Pero esto ya no es importante. Hace ya varios años que mi vida se encuentra sometida a una rutina de trabajo, de ocupación e, incluso, de estudio, que me ha permitido apreciar de manera diferente los días determinados para el disfrute de sí mismo o, en todo caso, para el descanso.
Descansar. Vaya que a veces lo necesito. En algunas entradas he mencionado lo que implica este ritmo de vida, la monotonía, la ocupación o las necedades y complejidades de la cotidianidad en un mundo sumergido entre ruido, al cual tengo que huirle todo el tiempo valiéndome de la herramienta de los audífonos y de la buena música. Esa que muchas veces, y quizá sin exagerar, me ha salvado la vida.
Nuestros fiestas son todas derivadas de la tradición religiosa, producto de conmemoraciones de vidas de santos, aquellas personas que según estas mismas tradiciones se destacan por sus relaciones especiales con las divinidades o por una elevación particular de carácter moral o ético. Este vocablo también puede evocar la idea de pureza o de gracia y en todo caso corresponder a características especiales que denotan una cercanía, precisamente, a esa divinidad que sirve como foco de la idea teísta.

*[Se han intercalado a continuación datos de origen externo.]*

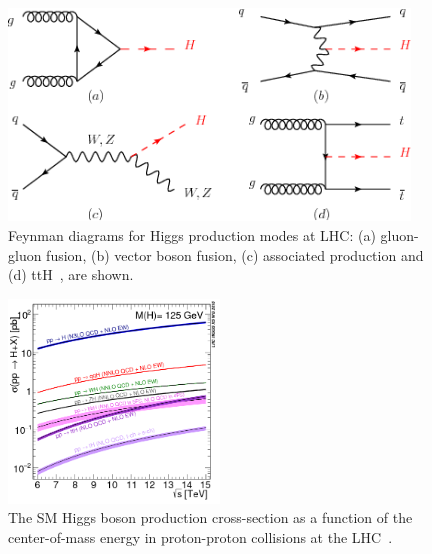 \begin{figure}[hbtp]
 \begin{center}
   \includegraphics[width=0.95\textwidth]{plots_and_figures/chapter2/higgs_prod.png}
   \caption{ Feynman diagrams for Higgs production modes at LHC: (a) gluon-gluon fusion, (b) vector boson fusion, (c) associated production and (d) ttH~\cite{higg_prod}, are shown.}
   \label{fig:higs_feyn}
 \end{center}
\end{figure}


\begin{figure}[hbtp]
 \begin{center}
   \includegraphics[width=0.5\textwidth]{plots_and_figures/chapter2/higgs_xs.png}
   \caption{The SM Higgs boson production cross-section as a function of the center-of-mass energy in proton-proton collisions at the LHC~\cite{higg_prod}.}
   \label{fig:higs_xs_som}
 \end{center}
\end{figure}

Pues bien, no todos los feriados corresponden con fiestas de santos y por tanto no todos estos días son "santos" como tal. La mayor correspondencia en este sentido se da durante la llamada "semana mayor" o "semana santa", en que se recuerda la pasión y muerte de Jesucristo. Pues bien, la tradición de mi crianza es católica y por tanto debí haber servido en algún momento como un número más para engrosar la amplia cuenta de predicantes de esta religión. ¿Para qué sirve este dato? Quizá para nada.
Lo único que pretendía era reflexionar sobre la santidad de un par de días en que en realidad uno no hace otra cosa más que descansar, que hacer uso de su tiempo libre, compartir con la familia y los seres amados y, eventualmente y si es del caso, asistir a los servicios religiosos en conmemoración de estas fiestas.
Un día no está dotado de repente de una cierta carga espiritual tan solo por la creencia de algunos pocos o muchos (los creyentes somos mayoría, sin importar la forma en la que creamos o en qué). Algo como tan aleatorio como la disposición de un Jueves cualquiera y el viernes que le sigue no tienen nada de especiales. Todo es arbitrario, tan salido de cuenta y de control como el mismo caos cósmico que creo a este mundo y a las personas que midieron los ciclos para darles correspondencia con los días y años. Vueltas y más vueltas del mismo espiral en que nada más importa que lo que se hace con cada momento.
Mientras, yo armaré un rompecabezas con la amada.